*** Opening of Records shown ***

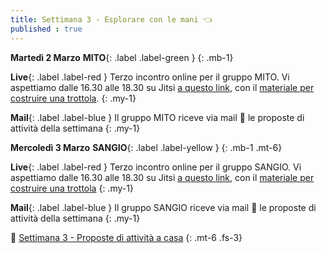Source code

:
 ```yaml
---
title: Settimana 3 - Esplorare con le mani 👈
published : true
---
```


**Martedì 2 Marzo** **MITO**{: .label .label-green } 
{: .mb-1}

**Live**{: .label .label-red } Terzo incontro online per il gruppo MITO. Vi aspettiamo dalle 16.30 alle 18.30 su Jitsi [a questo link](https://meet.jit.si/MITO_Doors_Plenaria), con il [materiale per costruire una trottola](https://drive.google.com/file/d/15Slq9dMJzZ05RXvfzTDVBrw8ynVXvgmm/view).
{: .my-1}

**Mail**{: .label .label-blue } Il gruppo MITO riceve via mail 💌 le proposte di attività della settimana
{: .my-1}


**Mercoledì 3 Marzo** **SANGIO**{: .label .label-yellow }
{: .mb-1 .mt-6}

**Live**{: .label .label-red } Terzo incontro online per il gruppo SANGIO. Vi aspettiamo dalle 16.30 alle 18.30 su Jitsi [a questo link](https://meet.jit.si/SANGIO_Doors_Plenaria), con il [materiale per costruire una trottola](https://drive.google.com/file/d/15Slq9dMJzZ05RXvfzTDVBrw8ynVXvgmm/view)
{: .my-1}

**Mail**{: .label .label-blue } Il gruppo SANGIO riceve via mail 💌 le proposte di attività della settimana
{: .my-1}

🎩 [Settimana 3 - Proposte di attività a casa](../settimana3)
{: .mt-6 .fs-3}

*** Close of Records shown ***

> **Description of the task**: Take the data above and set it down exactly, images excluded.

> **Reply**:
Source code

:
 ```yaml
---
title: Settimana 3 - Esplorare con le mani 👈
published : true
---
```


**Martedì 2 Marzo** **MITO**{: .label .label-green } 
{: .mb-1}

**Live**{: .label .label-red } Terzo incontro online per il gruppo MITO. Vi aspettiamo dalle 16.30 alle 18.30 su Jitsi [a questo link](https://meet.jit.si/MITO_Doors_Plenaria), con il [materiale per costruire una trottola](https://drive.google.com/file/d/15Slq9dMJzZ05RXvfzTDVBrw8ynVXvgmm/view).
{: .my-1}

**Mail**{: .label .label-blue } Il gruppo MITO riceve via mail 💌 le proposte di attività della settimana
{: .my-1}


**Mercoledì 3 Marzo** **SANGIO**{: .label .label-yellow }
{: .mb-1 .mt-6}

**Live**{: .label .label-red } Terzo incontro online per il gruppo SANGIO. Vi aspettiamo dalle 16.30 alle 18.30 su Jitsi [a questo link](https://meet.jit.si/SANGIO_Doors_Plenaria), con il [materiale per costruire una trottola](https://drive.google.com/file/d/15Slq9dMJzZ05RXvfzTDVBrw8ynVXvgmm/view)
{: .my-1}

**Mail**{: .label .label-blue } Il gruppo SANGIO riceve via mail 💌 le proposte di attività della settimana
{: .my-1}

🎩 [Settimana 3 - Proposte di attività a casa](../settimana3)
{: .mt-6 .fs-3}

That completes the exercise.